(About this task) Tell how many lines below include the word "esta". Only the number should appear.

*** Opening Data to examine ***

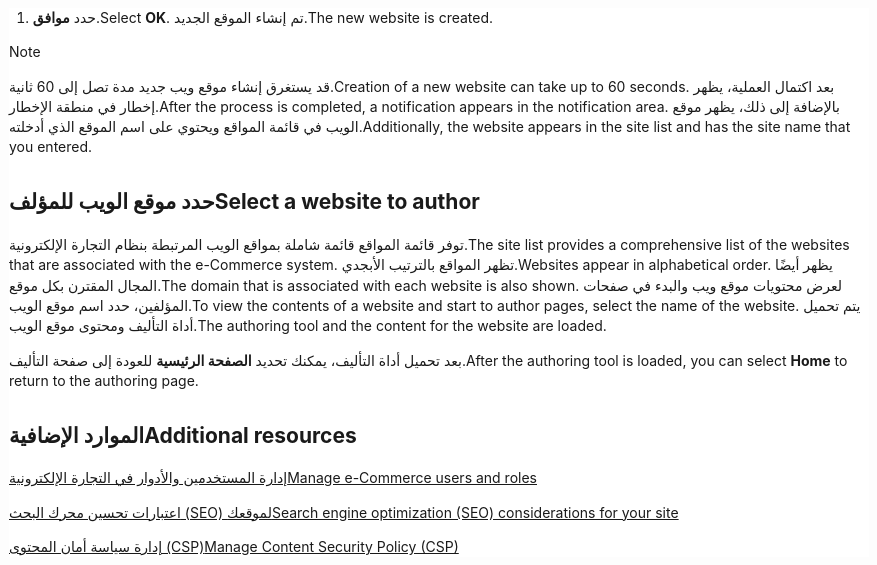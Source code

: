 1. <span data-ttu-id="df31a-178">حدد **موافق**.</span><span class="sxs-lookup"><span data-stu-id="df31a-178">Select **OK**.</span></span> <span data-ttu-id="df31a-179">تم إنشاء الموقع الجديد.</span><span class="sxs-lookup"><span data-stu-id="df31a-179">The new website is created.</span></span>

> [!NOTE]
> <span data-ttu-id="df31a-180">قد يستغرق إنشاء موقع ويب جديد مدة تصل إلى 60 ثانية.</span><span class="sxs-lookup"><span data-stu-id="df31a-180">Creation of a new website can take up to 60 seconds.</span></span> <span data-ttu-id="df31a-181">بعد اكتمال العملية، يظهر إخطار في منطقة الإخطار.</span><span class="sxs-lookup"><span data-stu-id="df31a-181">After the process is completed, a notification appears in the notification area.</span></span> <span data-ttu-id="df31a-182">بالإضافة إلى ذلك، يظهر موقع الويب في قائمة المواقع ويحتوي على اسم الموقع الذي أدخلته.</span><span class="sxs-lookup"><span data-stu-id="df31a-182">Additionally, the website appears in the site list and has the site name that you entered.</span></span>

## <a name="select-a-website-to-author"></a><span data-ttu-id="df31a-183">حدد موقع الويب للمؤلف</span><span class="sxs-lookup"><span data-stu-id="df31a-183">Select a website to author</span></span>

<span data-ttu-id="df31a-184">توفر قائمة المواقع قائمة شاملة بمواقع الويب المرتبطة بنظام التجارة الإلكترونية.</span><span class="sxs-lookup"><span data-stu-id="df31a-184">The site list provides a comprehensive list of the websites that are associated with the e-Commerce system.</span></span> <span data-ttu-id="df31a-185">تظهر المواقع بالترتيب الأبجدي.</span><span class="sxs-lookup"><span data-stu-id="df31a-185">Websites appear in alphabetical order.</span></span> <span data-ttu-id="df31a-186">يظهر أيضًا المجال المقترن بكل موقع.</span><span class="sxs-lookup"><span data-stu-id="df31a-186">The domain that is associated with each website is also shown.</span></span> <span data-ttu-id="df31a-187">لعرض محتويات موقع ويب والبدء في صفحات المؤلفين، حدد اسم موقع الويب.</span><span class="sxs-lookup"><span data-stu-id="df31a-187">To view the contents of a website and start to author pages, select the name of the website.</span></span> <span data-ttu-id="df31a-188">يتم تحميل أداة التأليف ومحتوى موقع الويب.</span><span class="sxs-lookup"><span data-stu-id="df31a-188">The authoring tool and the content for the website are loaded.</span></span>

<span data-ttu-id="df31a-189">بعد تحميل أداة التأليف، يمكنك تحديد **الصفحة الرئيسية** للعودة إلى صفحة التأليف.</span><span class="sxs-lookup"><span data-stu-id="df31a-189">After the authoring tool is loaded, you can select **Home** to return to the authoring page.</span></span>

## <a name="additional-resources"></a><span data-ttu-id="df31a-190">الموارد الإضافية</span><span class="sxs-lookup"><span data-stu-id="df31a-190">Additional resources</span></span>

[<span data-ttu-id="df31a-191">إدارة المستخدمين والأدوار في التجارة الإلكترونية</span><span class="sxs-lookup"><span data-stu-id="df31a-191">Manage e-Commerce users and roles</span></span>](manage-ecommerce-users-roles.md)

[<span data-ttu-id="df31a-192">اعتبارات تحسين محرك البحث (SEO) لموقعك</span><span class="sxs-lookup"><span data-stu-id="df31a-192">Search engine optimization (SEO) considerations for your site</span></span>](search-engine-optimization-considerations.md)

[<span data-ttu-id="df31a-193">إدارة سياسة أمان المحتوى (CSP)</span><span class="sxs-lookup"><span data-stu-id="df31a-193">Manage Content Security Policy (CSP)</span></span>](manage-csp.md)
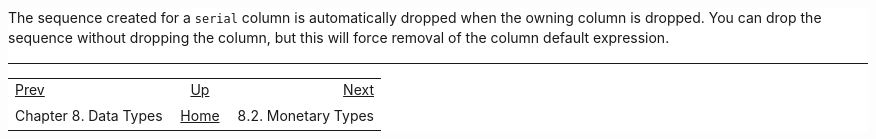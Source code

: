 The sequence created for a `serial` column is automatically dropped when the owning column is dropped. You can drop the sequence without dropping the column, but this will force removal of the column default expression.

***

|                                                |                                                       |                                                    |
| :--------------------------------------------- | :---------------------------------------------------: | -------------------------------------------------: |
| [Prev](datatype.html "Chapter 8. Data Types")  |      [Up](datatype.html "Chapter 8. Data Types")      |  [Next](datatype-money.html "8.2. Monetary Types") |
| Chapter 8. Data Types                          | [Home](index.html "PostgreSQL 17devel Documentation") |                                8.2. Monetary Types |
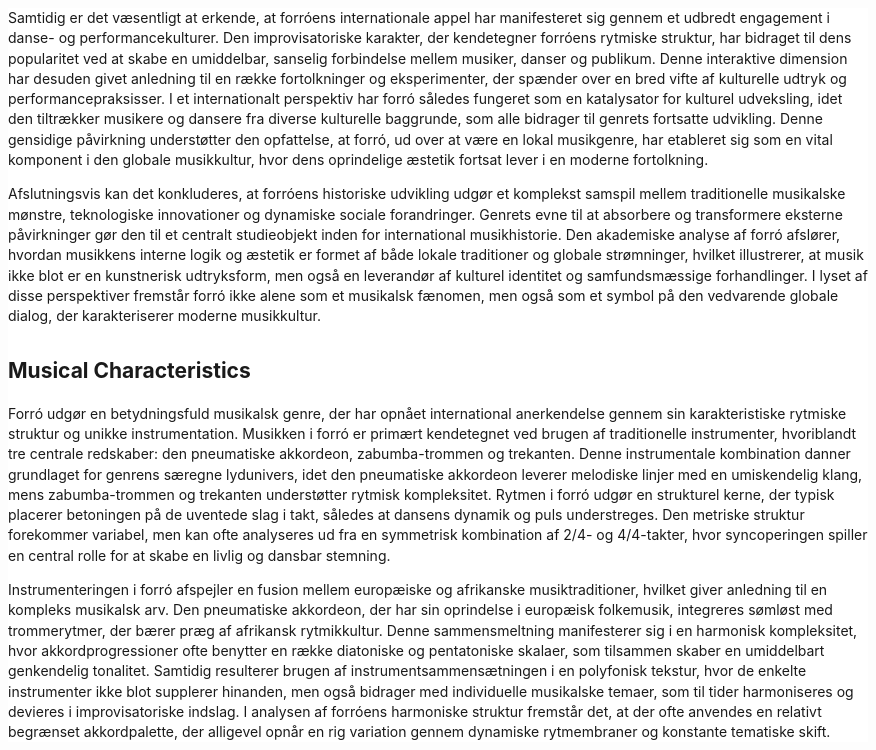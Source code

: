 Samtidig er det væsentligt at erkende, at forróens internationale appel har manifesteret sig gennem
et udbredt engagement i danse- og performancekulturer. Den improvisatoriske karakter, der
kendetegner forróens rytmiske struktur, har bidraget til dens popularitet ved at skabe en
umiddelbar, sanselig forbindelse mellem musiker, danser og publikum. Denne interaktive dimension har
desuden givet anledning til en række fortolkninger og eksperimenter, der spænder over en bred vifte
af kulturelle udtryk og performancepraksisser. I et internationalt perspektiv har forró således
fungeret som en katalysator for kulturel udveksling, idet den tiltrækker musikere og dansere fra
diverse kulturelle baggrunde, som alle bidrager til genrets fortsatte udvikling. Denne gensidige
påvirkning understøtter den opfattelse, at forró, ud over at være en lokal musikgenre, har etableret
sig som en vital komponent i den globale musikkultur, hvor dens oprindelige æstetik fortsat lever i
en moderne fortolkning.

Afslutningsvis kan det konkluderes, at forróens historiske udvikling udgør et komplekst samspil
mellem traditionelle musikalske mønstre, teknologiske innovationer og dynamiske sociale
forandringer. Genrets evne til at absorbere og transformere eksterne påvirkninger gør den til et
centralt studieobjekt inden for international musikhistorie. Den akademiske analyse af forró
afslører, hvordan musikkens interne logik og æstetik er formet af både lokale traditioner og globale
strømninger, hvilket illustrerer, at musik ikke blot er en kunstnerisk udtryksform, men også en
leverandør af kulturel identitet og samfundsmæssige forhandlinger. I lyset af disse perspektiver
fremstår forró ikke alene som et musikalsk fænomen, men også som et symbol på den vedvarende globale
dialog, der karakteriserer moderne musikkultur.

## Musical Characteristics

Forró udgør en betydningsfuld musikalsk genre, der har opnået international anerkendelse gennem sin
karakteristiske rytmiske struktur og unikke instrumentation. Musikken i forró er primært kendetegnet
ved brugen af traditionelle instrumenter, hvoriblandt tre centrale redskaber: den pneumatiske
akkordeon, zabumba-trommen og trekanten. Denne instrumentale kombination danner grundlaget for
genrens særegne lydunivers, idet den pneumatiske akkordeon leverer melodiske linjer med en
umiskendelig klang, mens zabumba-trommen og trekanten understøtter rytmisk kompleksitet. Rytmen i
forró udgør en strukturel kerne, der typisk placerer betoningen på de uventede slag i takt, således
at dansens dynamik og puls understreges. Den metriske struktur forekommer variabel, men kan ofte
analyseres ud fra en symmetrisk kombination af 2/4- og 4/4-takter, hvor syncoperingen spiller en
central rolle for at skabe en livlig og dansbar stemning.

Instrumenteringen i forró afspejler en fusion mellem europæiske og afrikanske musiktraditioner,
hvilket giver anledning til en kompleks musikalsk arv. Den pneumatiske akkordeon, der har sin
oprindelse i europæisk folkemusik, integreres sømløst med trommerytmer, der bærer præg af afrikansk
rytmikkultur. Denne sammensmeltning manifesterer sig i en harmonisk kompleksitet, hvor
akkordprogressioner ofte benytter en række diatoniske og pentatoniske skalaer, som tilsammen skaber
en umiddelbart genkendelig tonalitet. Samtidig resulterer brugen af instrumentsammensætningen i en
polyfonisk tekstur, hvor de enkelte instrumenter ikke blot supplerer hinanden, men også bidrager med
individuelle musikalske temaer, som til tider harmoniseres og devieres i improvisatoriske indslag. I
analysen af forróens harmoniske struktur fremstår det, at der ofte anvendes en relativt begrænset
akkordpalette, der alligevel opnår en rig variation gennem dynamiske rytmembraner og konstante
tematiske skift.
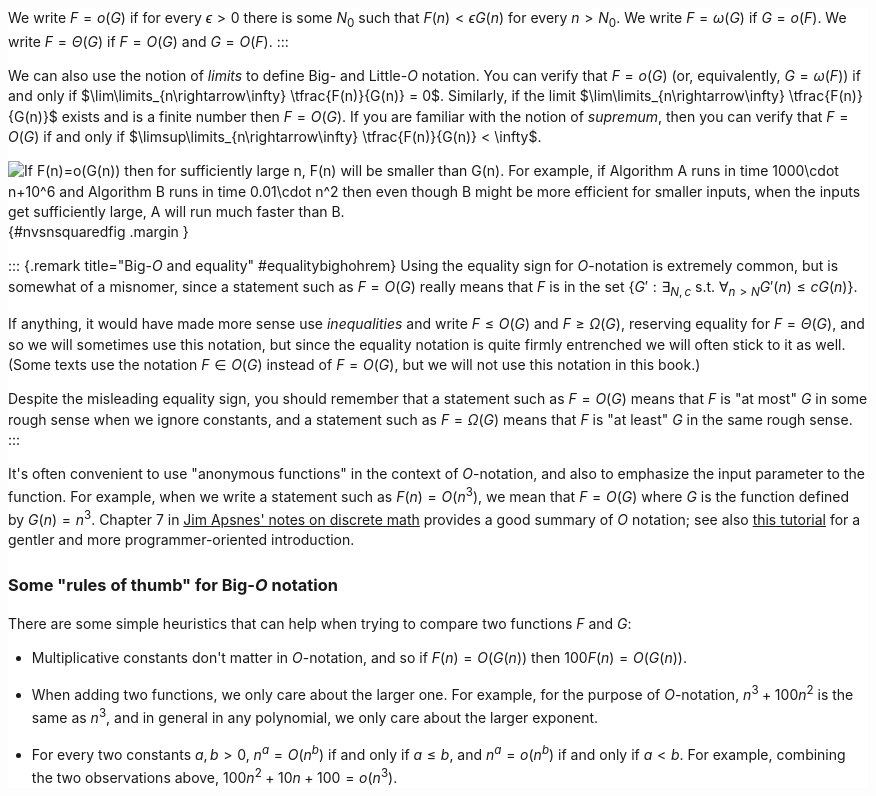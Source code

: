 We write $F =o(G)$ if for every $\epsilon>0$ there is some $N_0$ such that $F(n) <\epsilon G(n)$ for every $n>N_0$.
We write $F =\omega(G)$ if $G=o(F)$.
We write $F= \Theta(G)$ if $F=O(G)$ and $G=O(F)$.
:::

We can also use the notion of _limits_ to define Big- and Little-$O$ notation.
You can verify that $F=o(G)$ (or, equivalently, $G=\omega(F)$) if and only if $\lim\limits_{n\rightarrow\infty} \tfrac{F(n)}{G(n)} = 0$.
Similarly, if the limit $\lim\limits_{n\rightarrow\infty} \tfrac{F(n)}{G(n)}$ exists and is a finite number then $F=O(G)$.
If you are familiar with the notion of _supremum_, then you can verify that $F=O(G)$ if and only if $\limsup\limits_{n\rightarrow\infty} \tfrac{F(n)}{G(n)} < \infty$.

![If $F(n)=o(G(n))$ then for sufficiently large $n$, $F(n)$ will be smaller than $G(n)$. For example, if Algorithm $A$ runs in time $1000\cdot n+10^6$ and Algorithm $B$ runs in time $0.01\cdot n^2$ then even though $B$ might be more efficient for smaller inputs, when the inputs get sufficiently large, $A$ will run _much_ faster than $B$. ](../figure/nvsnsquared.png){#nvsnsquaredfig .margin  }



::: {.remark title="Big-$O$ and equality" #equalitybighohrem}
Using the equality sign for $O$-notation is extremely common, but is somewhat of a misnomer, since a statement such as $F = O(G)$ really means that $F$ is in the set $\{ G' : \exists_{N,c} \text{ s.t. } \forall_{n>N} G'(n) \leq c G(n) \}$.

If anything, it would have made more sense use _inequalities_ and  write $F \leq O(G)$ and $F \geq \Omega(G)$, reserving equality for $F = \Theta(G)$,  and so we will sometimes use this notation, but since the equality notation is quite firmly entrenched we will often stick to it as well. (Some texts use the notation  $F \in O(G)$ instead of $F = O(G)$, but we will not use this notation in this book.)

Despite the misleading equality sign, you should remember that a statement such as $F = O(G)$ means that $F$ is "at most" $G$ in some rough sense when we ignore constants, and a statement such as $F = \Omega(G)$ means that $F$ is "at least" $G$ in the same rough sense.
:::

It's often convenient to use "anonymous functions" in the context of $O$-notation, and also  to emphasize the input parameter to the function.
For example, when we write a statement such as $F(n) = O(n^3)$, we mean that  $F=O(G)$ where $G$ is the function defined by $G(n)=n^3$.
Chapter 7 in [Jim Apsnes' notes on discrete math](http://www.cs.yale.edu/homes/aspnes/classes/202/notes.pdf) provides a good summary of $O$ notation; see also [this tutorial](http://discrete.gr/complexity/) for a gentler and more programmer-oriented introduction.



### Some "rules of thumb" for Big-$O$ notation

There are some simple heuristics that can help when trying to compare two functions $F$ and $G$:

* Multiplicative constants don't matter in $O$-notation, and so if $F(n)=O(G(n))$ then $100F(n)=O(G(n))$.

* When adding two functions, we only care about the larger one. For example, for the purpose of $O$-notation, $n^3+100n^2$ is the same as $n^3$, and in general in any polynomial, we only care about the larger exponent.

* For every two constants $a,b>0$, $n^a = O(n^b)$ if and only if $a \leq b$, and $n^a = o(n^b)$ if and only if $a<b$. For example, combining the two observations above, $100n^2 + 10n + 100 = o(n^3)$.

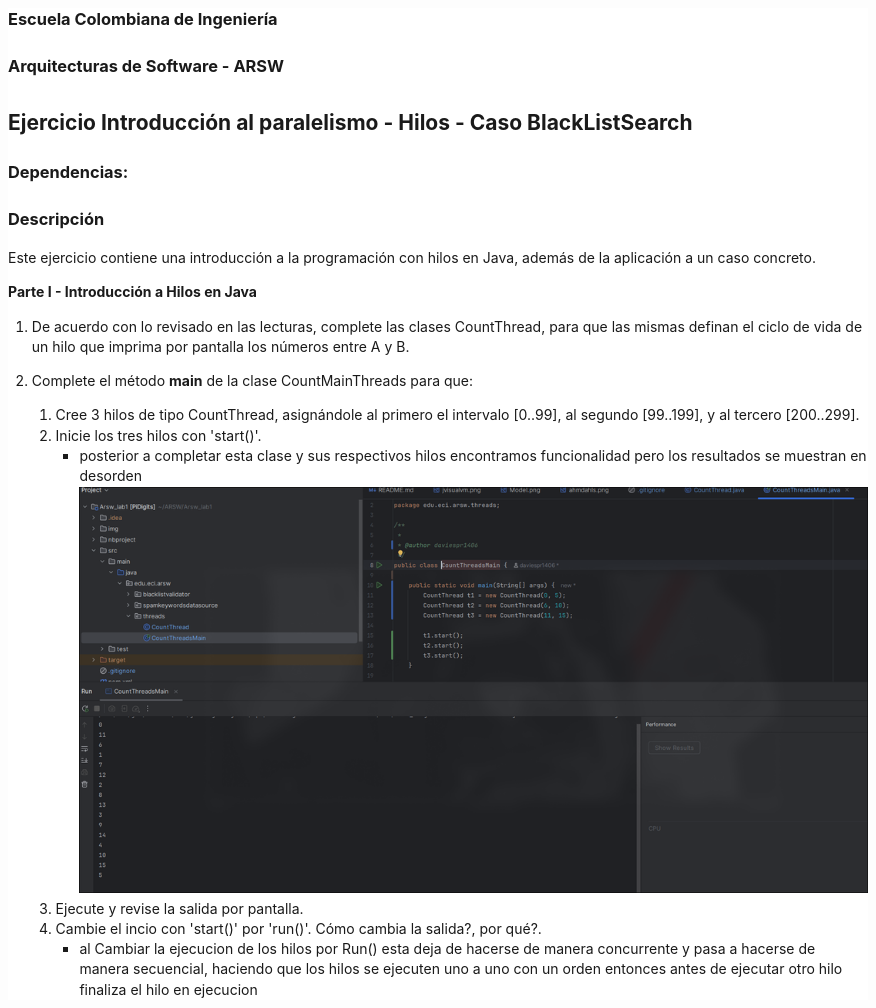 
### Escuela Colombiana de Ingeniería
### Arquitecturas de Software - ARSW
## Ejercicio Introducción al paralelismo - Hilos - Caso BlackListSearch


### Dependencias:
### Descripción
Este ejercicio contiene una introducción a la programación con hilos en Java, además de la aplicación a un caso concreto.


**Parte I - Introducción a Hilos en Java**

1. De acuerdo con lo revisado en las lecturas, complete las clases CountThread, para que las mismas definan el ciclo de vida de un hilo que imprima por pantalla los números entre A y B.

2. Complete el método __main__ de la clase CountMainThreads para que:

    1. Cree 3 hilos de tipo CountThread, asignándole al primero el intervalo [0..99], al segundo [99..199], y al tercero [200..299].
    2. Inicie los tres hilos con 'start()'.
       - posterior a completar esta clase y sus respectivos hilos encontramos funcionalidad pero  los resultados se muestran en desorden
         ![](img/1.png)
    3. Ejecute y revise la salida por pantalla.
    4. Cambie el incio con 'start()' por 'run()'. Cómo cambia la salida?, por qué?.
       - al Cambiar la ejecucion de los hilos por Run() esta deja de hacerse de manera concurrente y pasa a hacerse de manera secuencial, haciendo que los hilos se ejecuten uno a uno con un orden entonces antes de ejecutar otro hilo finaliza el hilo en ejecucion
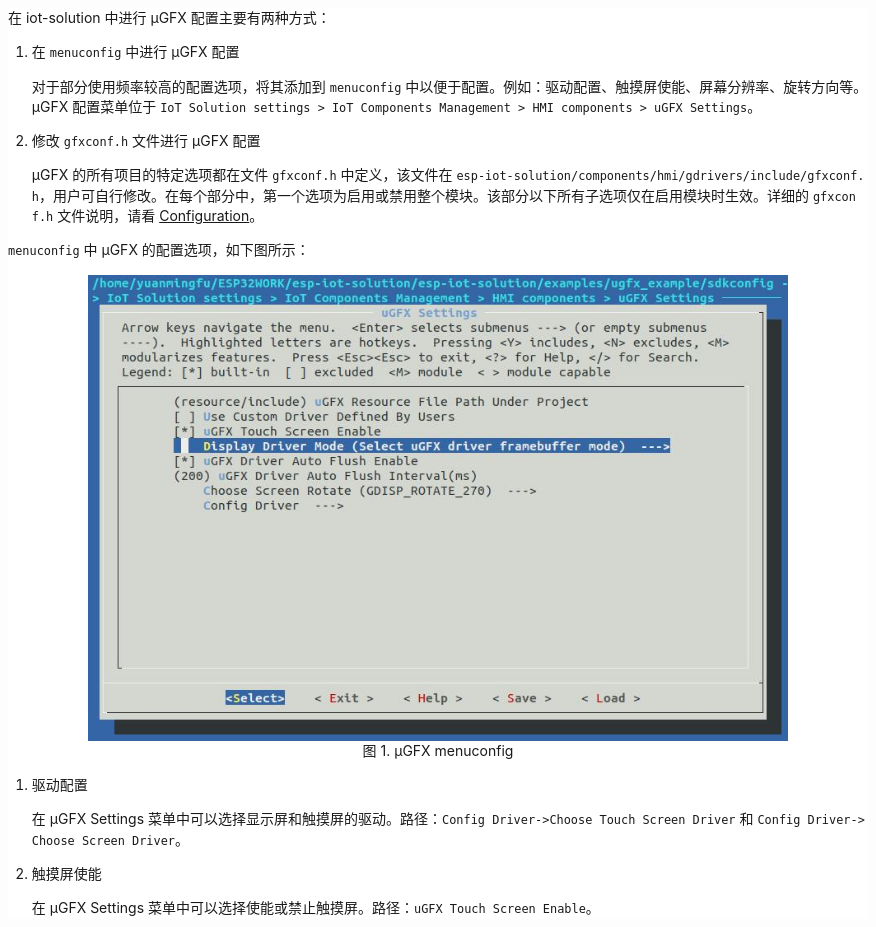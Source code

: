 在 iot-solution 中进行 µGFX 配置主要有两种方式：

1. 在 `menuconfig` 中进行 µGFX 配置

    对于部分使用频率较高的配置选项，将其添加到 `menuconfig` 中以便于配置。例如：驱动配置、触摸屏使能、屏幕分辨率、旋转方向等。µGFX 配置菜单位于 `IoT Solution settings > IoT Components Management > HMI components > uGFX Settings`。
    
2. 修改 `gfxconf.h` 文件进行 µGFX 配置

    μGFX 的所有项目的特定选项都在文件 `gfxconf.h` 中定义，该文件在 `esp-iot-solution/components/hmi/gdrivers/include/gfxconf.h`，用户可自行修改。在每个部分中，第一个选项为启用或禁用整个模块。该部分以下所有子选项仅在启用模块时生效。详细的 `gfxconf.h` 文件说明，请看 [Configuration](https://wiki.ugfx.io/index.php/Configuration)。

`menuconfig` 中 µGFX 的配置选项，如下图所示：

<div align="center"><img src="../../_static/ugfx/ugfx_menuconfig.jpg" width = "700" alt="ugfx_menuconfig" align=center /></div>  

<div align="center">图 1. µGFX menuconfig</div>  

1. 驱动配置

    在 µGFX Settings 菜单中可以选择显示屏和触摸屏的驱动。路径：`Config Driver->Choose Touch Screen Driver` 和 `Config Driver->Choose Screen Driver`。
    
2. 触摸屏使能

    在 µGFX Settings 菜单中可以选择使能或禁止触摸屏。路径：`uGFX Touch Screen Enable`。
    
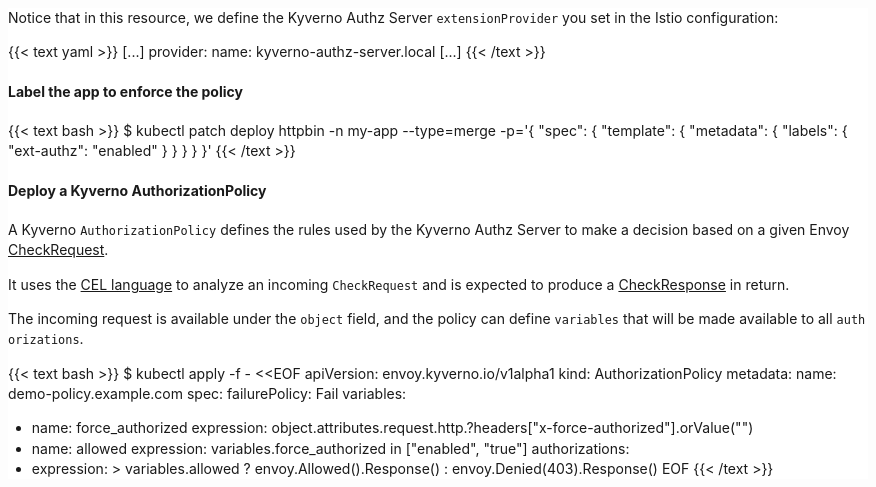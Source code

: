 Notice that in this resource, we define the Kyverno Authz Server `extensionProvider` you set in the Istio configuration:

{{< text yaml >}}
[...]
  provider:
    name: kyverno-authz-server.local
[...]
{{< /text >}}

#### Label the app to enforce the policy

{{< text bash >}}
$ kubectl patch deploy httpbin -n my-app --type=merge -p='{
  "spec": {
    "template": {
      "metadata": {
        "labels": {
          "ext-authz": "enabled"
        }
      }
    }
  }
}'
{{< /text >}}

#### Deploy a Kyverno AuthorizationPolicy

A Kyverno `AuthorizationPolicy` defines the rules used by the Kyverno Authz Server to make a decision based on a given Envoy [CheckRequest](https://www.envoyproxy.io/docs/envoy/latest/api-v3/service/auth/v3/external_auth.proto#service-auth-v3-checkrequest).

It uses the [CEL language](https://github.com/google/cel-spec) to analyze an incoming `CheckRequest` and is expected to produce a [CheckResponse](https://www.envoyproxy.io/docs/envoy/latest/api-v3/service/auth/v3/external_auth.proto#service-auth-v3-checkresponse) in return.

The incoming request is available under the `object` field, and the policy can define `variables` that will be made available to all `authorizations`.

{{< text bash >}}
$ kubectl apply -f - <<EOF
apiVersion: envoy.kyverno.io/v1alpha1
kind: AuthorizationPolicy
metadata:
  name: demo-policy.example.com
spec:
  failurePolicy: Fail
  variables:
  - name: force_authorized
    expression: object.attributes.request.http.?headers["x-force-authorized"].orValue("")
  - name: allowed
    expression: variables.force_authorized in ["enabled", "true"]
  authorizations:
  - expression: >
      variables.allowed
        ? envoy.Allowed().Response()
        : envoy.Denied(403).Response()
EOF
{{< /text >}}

*** Closing Data to examine ***

(Response area) 2